After a strong start to the year, there was a dramatic turn of fortunes during May in what proved a very difficult month for global equity markets. While macro data continues to suggest slowing global growth, much of the current perceived risk in financial markets appears driven by few financial indicators, as the unfolding economic conflict led to a return of recession fears.
In Europe, elections were in focus, though there were no surprise outcomes. The second estimate of Eurozone quarterly GDP growth was confirmed at 0.4%, with consumption and investment making positive contributions. However, sentiment indicators and PMI readings were more mixed.
There were few hiding places as the majority of countries saw negative returns during the month.
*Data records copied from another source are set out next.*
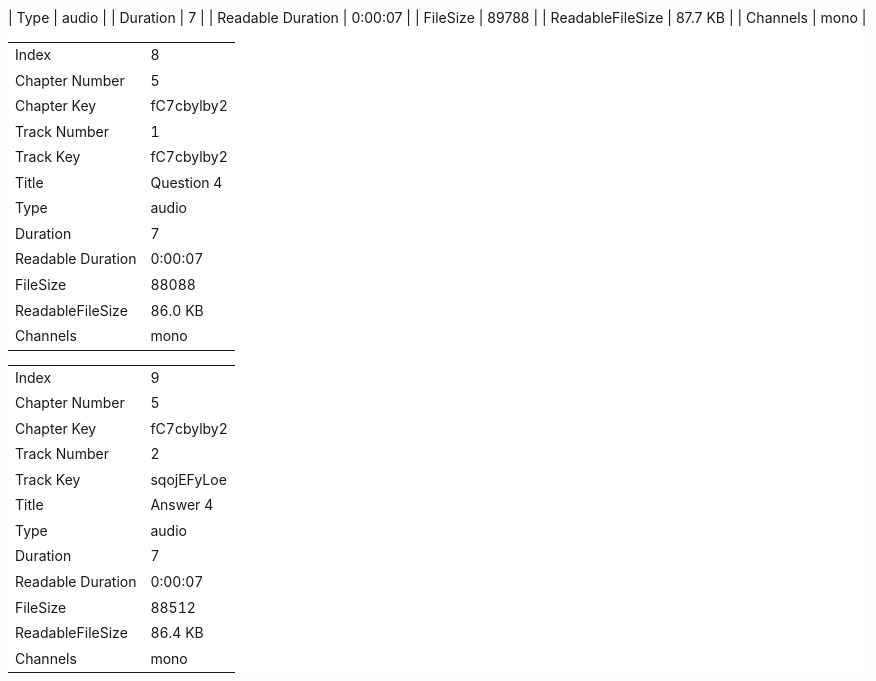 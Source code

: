 | Type | audio |
| Duration | 7 |
| Readable Duration | 0:00:07 |
| FileSize | 89788 |
| ReadableFileSize | 87.7 KB |
| Channels | mono |

|  |  |
| - | - |
| Index | 8 |
| Chapter Number | 5 |
| Chapter Key | fC7cbylby2 |
| Track Number | 1 |
| Track Key | fC7cbylby2 |
| Title | Question 4 |
| Type | audio |
| Duration | 7 |
| Readable Duration | 0:00:07 |
| FileSize | 88088 |
| ReadableFileSize | 86.0 KB |
| Channels | mono |

|  |  |
| - | - |
| Index | 9 |
| Chapter Number | 5 |
| Chapter Key | fC7cbylby2 |
| Track Number | 2 |
| Track Key | sqojEFyLoe |
| Title | Answer 4 |
| Type | audio |
| Duration | 7 |
| Readable Duration | 0:00:07 |
| FileSize | 88512 |
| ReadableFileSize | 86.4 KB |
| Channels | mono |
Cyclical industries were hit especially hard, notably resources and industrials. Conventional defensives saw relative outperformance, which extended to other safe haven assets. At the country level, there was a wide divergence in performance, as illustrated between the resolute Swiss market and Italian equities, which suffered most. From a style perspective, value stocks underperformed, while low beta and quality stood out.
For the L&G European Trust, the fund delivered a negative return of -6.2%. Stock selection and sector allocation were both detrimental to performance. By sector, selection in tech hardware, basic materials and consumer goods was the biggest disappointment. The portfolio’s underweight allocation in healthcare and utilities was also unhelpful. At the country level, selection and positioning in Switzerland detracted most value.